There are numerous techniques for the fixation of jaw fractures. We prefer to use non or minimally invasive procedures at VDS whenever possible.
The most common technique we use is an acrylic splint. Dr. Niemiec published this technique almost 20 years ago (see the link to the abstract below) and has successfully performed it regularly.
An acrylic splint uses the patient’s teeth as the connection points between the broken pieces of the jaw. The jaw is placed in alignment and then the teeth are coved with an epoxy resin to fix the fracture (like a cast). No holes are drilled in the bone, which is great as these holes can easily damage tooth roots, nerves, and blood vessels. In addition, no surgery is required to remove the fixation after healing has occurred. After recovery, the pet is sedated, and the splint is removed from the teeth. The patient has an immediate return to function.
When acrylic splints are insufficient, other techniques are necessary.
Mandibular symphyseal separations are the most common type of “fracture” in a cat. It is typically repaired by circummandibular wiring. The technique is placing a wire around the lower jaw just behind the canines and tightening under the skin below the chin. This will be removed after healing, but again, the bone is not further traumatized by the fixation method (or its removal).

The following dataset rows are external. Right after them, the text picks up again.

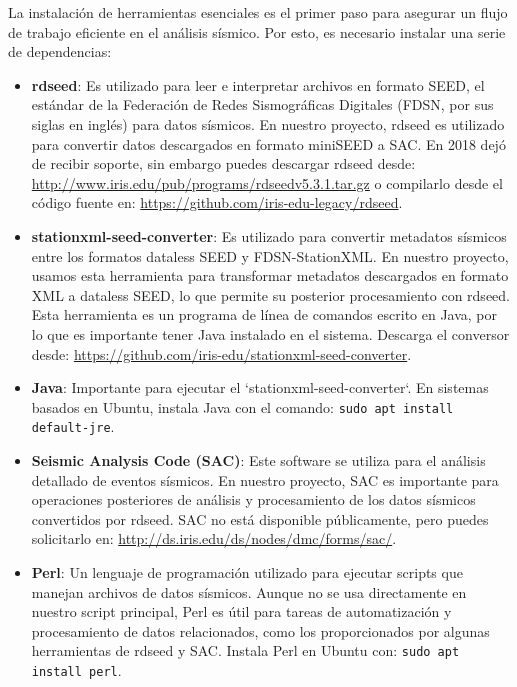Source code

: \documentclass[a4paper,11pt]{refart}
\begin{document}
La instalación de herramientas esenciales es el primer paso para asegurar un flujo de trabajo eficiente en el análisis sísmico. Por esto, es necesario instalar una serie de dependencias:

\begin{itemize}
  \item \textbf{rdseed}: Es utilizado para leer e interpretar archivos en formato SEED, el estándar de la Federación de Redes Sismográficas Digitales (FDSN, por sus siglas en inglés) para datos sísmicos. En nuestro proyecto, rdseed es utilizado para convertir datos descargados en formato miniSEED a SAC. En 2018 dejó de recibir soporte, sin embargo puedes descargar rdseed desde: \url{http://www.iris.edu/pub/programs/rdseedv5.3.1.tar.gz} o compilarlo desde el código fuente en: \url{https://github.com/iris-edu-legacy/rdseed}.

  \item \textbf{stationxml-seed-converter}: Es utilizado para convertir metadatos sísmicos entre los formatos dataless SEED y FDSN-StationXML. En nuestro proyecto, usamos esta herramienta para transformar metadatos descargados en formato XML a dataless SEED, lo que permite su posterior procesamiento con rdseed. Esta herramienta es un programa de línea de comandos escrito en Java, por lo que es importante tener Java instalado en el sistema. Descarga el conversor desde: \url{https://github.com/iris-edu/stationxml-seed-converter}.

  \item \textbf{Java}: Importante para ejecutar el `stationxml-seed-converter`. En sistemas basados en Ubuntu, instala Java con el comando: \texttt{sudo apt install default-jre}.

  \item \textbf{Seismic Analysis Code (SAC)}: Este software se utiliza para el análisis detallado de eventos sísmicos. En nuestro proyecto, SAC es importante para operaciones posteriores de análisis y procesamiento de los datos sísmicos convertidos por rdseed. SAC no está disponible públicamente, pero puedes solicitarlo en: \url{http://ds.iris.edu/ds/nodes/dmc/forms/sac/}.

  \item \textbf{Perl}: Un lenguaje de programación utilizado para ejecutar scripts que manejan archivos de datos sísmicos. Aunque no se usa directamente en nuestro script principal, Perl es útil para tareas de automatización y procesamiento de datos relacionados, como los proporcionados por algunas herramientas de rdseed y SAC. Instala Perl en Ubuntu con: \texttt{sudo apt install perl}.
\end{itemize}
\end{document}
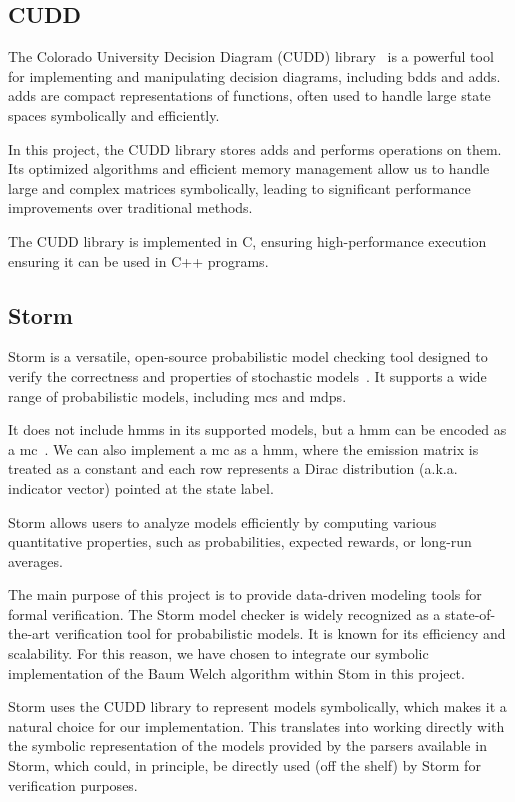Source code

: \subsection{CUDD}\label{subsec:cudd}
The Colorado University Decision Diagram (CUDD) library~\cite{somenzi1997cudd} is a powerful tool for implementing and manipulating decision diagrams, including \glspl{bdd} and \glspl{add}. \glspl{add} are compact representations of functions, often used to handle large state spaces symbolically and efficiently.

In this project, the CUDD library stores \glspl{add} and performs operations on them.
Its optimized algorithms and efficient memory management allow us to handle large and complex matrices symbolically, leading to significant performance improvements over traditional methods.

The CUDD library is implemented in C, ensuring high-performance execution ensuring it can be used in C++ programs.

\subsection{Storm}\label{subsec:storm}
Storm is a versatile, open-source probabilistic model checking tool designed to verify the correctness and properties of stochastic models~\cite{hensel2021probabilistic}. 
It supports a wide range of probabilistic models, including \glspl{mc} and \glspl{mdp}.

It does not include \glspl{hmm} in its supported models, but a \gls{hmm} can be encoded as a \gls{mc}~\cite{rabiner1989tutorial}.
We can also implement a \gls{mc} as a \gls{hmm}, where the emission matrix is treated as a constant and each row represents a Dirac distribution (a.k.a. indicator vector) pointed at the state label. 

Storm allows users to analyze models efficiently by computing various quantitative properties, such as probabilities, expected rewards, or long-run averages.

The main purpose of this project is to provide data-driven modeling tools for formal verification.
The Storm model checker is widely recognized as a state-of-the-art verification tool for probabilistic models. It is known for its efficiency and scalability.
For this reason, we have chosen to integrate our symbolic implementation of the Baum Welch algorithm within Stom in this project. 

Storm uses the CUDD library to represent models symbolically, which makes it a natural choice for our implementation.
This translates into working directly with the symbolic representation of the models provided by the parsers available in Storm, which could, in principle, be directly used (off the shelf) by Storm for verification purposes.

Fractures of the temporomandibular joint (TMJ) or ones that are very far back (behind the teeth) will not be able to be treated with an acrylic splint, and direct fixation is very challenging. However, a new technique relies on the large jaw muscles in the back of the mouth to hold the fracture in position. The jaws are placed in proper alignment, and sutures and buttons are used to hold the jaw in place during healing. This allows for eating and is safer than older methods. After healing, the sutures are removed under sedation.
Occasionally, fractures are too severe to be treated with non-invasive means. These cases can be caused by severe trauma with numerous small fragments (like a gunshot wound), or, more commonly, when a diseased tooth must be extracted from the fracture area.
When a tooth (or root) is extracted, it leaves a large void in the bone, which must be bridged and stabilized. In these cases, interfragmentary wires are added to the splint to aid stabilization. We use wires instead of other so-called rigid fixation methods because it is easier to avoid sensitive structures like tooth roots, nerves, and blood vessels due to their small size and flexibility in placement. These wires are generally removed following healing.